Each record must be printed again exactly as given.
=== EXERCISE INPUT ===
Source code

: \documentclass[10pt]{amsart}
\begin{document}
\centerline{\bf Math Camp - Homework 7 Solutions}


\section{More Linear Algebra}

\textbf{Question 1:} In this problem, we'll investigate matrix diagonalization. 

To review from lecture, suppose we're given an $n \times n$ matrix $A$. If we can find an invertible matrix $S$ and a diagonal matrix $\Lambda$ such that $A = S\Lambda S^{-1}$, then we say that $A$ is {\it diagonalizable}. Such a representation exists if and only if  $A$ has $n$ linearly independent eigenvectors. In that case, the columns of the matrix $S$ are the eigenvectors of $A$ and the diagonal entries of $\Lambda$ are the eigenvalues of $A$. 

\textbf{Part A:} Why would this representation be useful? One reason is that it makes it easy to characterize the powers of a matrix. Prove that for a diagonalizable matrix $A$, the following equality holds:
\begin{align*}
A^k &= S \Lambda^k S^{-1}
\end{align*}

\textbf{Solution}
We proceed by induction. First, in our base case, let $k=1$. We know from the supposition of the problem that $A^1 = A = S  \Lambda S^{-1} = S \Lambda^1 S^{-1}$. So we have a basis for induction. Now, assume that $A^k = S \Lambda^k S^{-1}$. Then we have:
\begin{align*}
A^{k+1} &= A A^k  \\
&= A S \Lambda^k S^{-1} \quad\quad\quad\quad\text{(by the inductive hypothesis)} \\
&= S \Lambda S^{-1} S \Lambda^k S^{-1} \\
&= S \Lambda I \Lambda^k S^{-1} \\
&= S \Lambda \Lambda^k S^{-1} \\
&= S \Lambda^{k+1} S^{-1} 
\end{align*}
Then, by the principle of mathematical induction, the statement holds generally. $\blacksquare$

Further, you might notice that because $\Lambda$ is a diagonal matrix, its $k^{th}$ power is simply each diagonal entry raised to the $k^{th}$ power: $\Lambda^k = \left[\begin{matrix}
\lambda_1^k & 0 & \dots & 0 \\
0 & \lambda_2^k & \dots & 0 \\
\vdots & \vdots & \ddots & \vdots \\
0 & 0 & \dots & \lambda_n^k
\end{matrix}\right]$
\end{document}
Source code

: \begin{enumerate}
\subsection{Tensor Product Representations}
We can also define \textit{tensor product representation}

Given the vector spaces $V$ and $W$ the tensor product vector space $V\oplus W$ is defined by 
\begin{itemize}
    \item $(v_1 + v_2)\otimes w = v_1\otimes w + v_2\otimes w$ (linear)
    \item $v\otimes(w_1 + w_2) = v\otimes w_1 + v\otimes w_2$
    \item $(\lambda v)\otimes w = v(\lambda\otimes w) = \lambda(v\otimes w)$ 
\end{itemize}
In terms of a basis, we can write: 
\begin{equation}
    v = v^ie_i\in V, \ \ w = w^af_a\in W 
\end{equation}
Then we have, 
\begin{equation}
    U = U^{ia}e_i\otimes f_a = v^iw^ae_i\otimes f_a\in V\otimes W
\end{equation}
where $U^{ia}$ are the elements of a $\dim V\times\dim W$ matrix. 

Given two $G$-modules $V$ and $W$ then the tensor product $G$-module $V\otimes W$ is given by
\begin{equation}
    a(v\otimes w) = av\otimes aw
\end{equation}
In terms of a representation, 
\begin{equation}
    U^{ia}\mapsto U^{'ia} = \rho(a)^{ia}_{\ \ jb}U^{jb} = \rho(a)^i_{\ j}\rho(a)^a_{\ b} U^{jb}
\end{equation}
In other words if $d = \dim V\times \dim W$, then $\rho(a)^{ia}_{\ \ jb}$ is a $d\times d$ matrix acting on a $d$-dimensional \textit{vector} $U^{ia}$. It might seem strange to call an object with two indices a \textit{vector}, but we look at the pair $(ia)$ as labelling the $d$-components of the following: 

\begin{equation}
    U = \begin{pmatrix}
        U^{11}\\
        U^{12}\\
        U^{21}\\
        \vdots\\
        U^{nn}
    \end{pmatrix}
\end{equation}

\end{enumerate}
===
**WRITTEN SOLUTION**
Source code

: \documentclass[10pt]{amsart}
\begin{document}
\centerline{\bf Math Camp - Homework 7 Solutions}


\section{More Linear Algebra}

\textbf{Question 1:} In this problem, we'll investigate matrix diagonalization. 

To review from lecture, suppose we're given an $n \times n$ matrix $A$. If we can find an invertible matrix $S$ and a diagonal matrix $\Lambda$ such that $A = S\Lambda S^{-1}$, then we say that $A$ is {\it diagonalizable}. Such a representation exists if and only if  $A$ has $n$ linearly independent eigenvectors. In that case, the columns of the matrix $S$ are the eigenvectors of $A$ and the diagonal entries of $\Lambda$ are the eigenvalues of $A$. 

\textbf{Part A:} Why would this representation be useful? One reason is that it makes it easy to characterize the powers of a matrix. Prove that for a diagonalizable matrix $A$, the following equality holds:
\begin{align*}
A^k &= S \Lambda^k S^{-1}
\end{align*}

\textbf{Solution}
We proceed by induction. First, in our base case, let $k=1$. We know from the supposition of the problem that $A^1 = A = S  \Lambda S^{-1} = S \Lambda^1 S^{-1}$. So we have a basis for induction. Now, assume that $A^k = S \Lambda^k S^{-1}$. Then we have:
\begin{align*}
A^{k+1} &= A A^k  \\
&= A S \Lambda^k S^{-1} \quad\quad\quad\quad\text{(by the inductive hypothesis)} \\
&= S \Lambda S^{-1} S \Lambda^k S^{-1} \\
&= S \Lambda I \Lambda^k S^{-1} \\
&= S \Lambda \Lambda^k S^{-1} \\
&= S \Lambda^{k+1} S^{-1} 
\end{align*}
Then, by the principle of mathematical induction, the statement holds generally. $\blacksquare$

Further, you might notice that because $\Lambda$ is a diagonal matrix, its $k^{th}$ power is simply each diagonal entry raised to the $k^{th}$ power: $\Lambda^k = \left[\begin{matrix}
\lambda_1^k & 0 & \dots & 0 \\
0 & \lambda_2^k & \dots & 0 \\
\vdots & \vdots & \ddots & \vdots \\
0 & 0 & \dots & \lambda_n^k
\end{matrix}\right]$
\end{document}
Source code

: \begin{enumerate}
\subsection{Tensor Product Representations}
We can also define \textit{tensor product representation}

Given the vector spaces $V$ and $W$ the tensor product vector space $V\oplus W$ is defined by 
\begin{itemize}
    \item $(v_1 + v_2)\otimes w = v_1\otimes w + v_2\otimes w$ (linear)
    \item $v\otimes(w_1 + w_2) = v\otimes w_1 + v\otimes w_2$
    \item $(\lambda v)\otimes w = v(\lambda\otimes w) = \lambda(v\otimes w)$ 
\end{itemize}
In terms of a basis, we can write: 
\begin{equation}
    v = v^ie_i\in V, \ \ w = w^af_a\in W 
\end{equation}
Then we have, 
\begin{equation}
    U = U^{ia}e_i\otimes f_a = v^iw^ae_i\otimes f_a\in V\otimes W
\end{equation}
where $U^{ia}$ are the elements of a $\dim V\times\dim W$ matrix. 

Given two $G$-modules $V$ and $W$ then the tensor product $G$-module $V\otimes W$ is given by
\begin{equation}
    a(v\otimes w) = av\otimes aw
\end{equation}
In terms of a representation, 
\begin{equation}
    U^{ia}\mapsto U^{'ia} = \rho(a)^{ia}_{\ \ jb}U^{jb} = \rho(a)^i_{\ j}\rho(a)^a_{\ b} U^{jb}
\end{equation}
In other words if $d = \dim V\times \dim W$, then $\rho(a)^{ia}_{\ \ jb}$ is a $d\times d$ matrix acting on a $d$-dimensional \textit{vector} $U^{ia}$. It might seem strange to call an object with two indices a \textit{vector}, but we look at the pair $(ia)$ as labelling the $d$-components of the following: 

\begin{equation}
    U = \begin{pmatrix}
        U^{11}\\
        U^{12}\\
        U^{21}\\
        \vdots\\
        U^{nn}
    \end{pmatrix}
\end{equation}

\end{enumerate}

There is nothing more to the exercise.